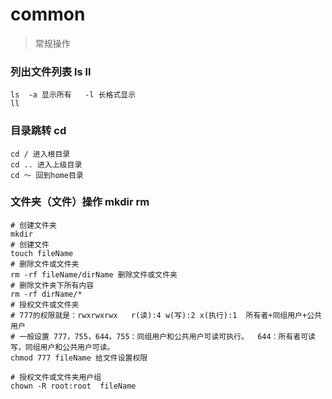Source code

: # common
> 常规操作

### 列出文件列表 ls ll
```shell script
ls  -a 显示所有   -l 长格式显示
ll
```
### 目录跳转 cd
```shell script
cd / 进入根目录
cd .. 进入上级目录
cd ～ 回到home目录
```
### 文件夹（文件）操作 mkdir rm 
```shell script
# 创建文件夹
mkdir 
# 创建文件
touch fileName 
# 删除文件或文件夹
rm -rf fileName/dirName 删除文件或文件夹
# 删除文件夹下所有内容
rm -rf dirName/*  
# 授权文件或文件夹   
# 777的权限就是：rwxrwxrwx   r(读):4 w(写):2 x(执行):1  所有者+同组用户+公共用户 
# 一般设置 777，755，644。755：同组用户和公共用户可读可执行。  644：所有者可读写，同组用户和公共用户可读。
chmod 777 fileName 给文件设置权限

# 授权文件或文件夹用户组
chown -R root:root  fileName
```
==============================
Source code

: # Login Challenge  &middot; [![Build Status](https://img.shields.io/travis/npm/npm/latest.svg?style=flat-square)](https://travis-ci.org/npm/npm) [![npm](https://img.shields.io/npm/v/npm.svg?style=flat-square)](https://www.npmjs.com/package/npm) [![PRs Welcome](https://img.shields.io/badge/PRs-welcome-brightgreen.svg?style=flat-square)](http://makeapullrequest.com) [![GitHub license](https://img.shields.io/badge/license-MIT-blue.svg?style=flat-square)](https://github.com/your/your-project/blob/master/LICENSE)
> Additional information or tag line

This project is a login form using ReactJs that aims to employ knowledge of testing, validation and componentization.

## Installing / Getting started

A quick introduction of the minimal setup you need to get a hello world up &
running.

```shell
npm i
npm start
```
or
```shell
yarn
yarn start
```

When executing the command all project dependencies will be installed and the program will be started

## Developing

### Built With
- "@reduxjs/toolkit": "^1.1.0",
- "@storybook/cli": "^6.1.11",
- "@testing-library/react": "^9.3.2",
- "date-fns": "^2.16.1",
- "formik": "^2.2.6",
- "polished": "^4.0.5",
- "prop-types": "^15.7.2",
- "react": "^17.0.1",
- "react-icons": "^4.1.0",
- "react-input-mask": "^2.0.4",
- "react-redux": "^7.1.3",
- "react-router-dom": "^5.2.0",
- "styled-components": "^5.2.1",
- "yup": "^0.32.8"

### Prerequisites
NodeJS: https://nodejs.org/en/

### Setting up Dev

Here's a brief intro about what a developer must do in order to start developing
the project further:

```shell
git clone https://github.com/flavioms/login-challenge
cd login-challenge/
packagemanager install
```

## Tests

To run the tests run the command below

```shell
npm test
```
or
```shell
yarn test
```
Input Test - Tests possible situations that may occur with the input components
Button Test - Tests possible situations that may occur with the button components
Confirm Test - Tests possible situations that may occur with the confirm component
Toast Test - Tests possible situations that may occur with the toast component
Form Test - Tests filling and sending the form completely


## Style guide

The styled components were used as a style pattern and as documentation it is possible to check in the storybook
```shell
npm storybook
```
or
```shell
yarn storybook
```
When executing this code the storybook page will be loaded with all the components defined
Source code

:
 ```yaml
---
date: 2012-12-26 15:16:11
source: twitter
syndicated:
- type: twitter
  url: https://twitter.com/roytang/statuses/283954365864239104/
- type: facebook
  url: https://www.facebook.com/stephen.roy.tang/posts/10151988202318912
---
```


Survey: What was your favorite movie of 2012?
==============================
About this exercise: Work out how many lines above contain "that"; write only the number.

Completed task: 5